4 Asian Craft Beers You Need to Try Now

Catching the spirit of collaboration, Asian breweries are teaming up with bold beer hounds, artisanal chocolatiers, coffee roasters, and more to produce some serious suds.

By Brian Spencer

Mar 4, 2017


Courtesy of Jing-A Brewing (3)

Beijing’s Jing-A Brewing Co. traveled some 7,000 kilometers to Europe’s first sake brewery in Grimstad, Norway, for one of its most ambitious collaborations to date. Master Norwegian brewers Nøgne Ø added a little Scandinavian magic to Imperial Koji Saison, a massive, palate challenging 14-percent ale made with aged Chinese orange peel, fresh koji, and sake and saison yeasts. Their bold joint maneuver scored a bronze medal in Barcelona Beer Challenge 2016’s “Experimental” category. Meanwhile in London, a still-unnamed Flanders red ale, brewed with smoked sour plums Jing-A sourced in China, is currently aging in barrels at Beavertown Brewery. Jing-A hopes to unveil this transcontinental creation in Beijing by next summer.

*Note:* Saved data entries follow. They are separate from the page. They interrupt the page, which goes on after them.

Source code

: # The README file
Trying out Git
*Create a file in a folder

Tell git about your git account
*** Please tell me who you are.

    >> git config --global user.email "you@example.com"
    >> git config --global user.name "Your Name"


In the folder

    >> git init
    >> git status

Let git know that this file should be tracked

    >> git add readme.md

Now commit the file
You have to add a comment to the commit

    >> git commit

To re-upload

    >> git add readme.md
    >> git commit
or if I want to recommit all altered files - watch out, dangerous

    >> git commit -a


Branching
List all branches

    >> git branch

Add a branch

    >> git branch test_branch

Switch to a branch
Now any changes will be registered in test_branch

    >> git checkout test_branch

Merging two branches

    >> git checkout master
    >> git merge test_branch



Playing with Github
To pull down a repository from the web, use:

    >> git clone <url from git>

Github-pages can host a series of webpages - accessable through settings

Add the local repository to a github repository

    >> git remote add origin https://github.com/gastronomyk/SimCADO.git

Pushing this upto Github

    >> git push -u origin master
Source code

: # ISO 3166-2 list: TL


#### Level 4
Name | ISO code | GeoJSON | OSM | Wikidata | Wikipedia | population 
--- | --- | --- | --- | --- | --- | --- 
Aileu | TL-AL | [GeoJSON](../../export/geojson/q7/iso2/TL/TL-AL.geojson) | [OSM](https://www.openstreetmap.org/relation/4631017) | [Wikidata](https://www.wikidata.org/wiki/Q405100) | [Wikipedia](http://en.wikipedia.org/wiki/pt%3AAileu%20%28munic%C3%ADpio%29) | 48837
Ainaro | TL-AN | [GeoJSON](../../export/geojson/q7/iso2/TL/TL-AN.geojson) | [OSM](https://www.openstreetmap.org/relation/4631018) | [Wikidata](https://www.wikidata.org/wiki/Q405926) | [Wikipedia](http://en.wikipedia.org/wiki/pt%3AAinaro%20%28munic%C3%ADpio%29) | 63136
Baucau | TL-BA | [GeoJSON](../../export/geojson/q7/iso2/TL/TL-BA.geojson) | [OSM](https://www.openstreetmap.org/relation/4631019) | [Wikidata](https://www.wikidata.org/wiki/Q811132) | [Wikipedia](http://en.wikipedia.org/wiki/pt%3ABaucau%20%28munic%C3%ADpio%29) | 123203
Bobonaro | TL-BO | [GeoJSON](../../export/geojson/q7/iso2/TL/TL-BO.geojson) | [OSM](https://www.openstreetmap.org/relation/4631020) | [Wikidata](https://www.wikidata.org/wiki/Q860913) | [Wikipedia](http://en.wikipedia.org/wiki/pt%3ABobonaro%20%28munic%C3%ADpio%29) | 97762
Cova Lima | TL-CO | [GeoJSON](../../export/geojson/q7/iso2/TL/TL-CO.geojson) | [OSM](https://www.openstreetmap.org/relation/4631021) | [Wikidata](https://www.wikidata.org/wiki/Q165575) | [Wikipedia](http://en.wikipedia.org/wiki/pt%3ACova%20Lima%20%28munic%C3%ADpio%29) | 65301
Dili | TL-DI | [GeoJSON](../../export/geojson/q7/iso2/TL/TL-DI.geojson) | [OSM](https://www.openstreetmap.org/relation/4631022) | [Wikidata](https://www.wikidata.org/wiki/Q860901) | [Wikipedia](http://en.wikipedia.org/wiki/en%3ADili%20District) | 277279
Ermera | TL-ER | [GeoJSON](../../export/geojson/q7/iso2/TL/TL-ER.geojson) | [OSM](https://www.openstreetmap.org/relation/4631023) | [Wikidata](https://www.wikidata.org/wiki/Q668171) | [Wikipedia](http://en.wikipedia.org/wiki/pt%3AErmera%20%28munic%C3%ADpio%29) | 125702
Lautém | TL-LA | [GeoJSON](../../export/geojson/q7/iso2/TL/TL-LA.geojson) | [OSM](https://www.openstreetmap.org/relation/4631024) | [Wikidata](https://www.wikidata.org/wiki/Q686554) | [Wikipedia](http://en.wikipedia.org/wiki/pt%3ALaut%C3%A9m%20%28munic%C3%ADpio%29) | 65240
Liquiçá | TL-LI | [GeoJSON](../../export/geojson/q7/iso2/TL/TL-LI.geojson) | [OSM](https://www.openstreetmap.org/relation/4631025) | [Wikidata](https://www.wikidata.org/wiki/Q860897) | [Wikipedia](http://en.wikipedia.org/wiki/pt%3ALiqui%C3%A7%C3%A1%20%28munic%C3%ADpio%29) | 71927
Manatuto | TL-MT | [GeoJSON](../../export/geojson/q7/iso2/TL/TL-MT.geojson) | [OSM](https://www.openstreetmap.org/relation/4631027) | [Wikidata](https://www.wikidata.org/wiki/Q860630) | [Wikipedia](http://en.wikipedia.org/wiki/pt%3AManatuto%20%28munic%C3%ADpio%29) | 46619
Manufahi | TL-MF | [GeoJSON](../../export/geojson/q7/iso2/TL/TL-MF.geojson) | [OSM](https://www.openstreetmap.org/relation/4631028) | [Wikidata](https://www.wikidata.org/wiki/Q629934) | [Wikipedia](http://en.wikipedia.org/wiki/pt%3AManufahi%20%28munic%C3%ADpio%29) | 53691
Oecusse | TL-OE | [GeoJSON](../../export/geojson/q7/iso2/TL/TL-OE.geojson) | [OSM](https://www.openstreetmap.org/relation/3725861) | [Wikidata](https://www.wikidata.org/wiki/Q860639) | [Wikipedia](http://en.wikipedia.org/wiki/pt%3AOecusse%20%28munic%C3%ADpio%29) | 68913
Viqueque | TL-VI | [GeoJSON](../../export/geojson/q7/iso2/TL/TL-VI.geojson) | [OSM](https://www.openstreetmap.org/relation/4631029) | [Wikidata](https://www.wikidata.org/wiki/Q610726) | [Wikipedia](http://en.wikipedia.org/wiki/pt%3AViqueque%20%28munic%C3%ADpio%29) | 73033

Courtesy of Innocence Brewing

“We wanted something reflective of Southeast Asia,” says Mike Wong, founder of Innocence Brewing of the easy-drinking Serai Halia pale ale, launched during Singapore Craft Beer Week in August. For its first-ever collaboration, the hotshot new kid in the booming local craft beer scene partnered with Smith Street Taps, an all-craft taps hawker stall in Chinatown. The pair spiked it with 10 kilograms of lemongrass and more than three kilos of ginger, then used ale and champagne yeasts for fermentation, creating a spicy, refreshing brew with a distinct sense of place.


When one of Saigon’s first serious microbreweries, Pasteur Street Brewing Company, joined forces with Vietnamese artisanal cacao masters, Marou Faiseurs du Chocolat, the result was a match made in beer heaven. The dark, toasty notes in the Imperial Chocolate Cyclo Stout come from Treasure Island, a small-batch chocolate made from Tan Phu Dong Island in the Mekong River. So successful was this 13-percent stout that it bagged a gold medal in the “Chocolate Beer” category of this May’s World Beer Cup.


A sturdy oatmeal stout base balances out the bitterness in Young Master Ales Add Oil, made in tandem with a local third-wave café and roaster, 18 Grams Specialty Coffee. To fully infuse the flavors of 18 Grams’ custom blend, founder Rohit Dugar says YMA used a “double mash” method of first roasting the beans and malted barley together, then later adding a cold-brew coffee and a tincture of the same beans after fermentation. The creativity paid off—it won a bronze at the 2016 Australian International Beer Awards.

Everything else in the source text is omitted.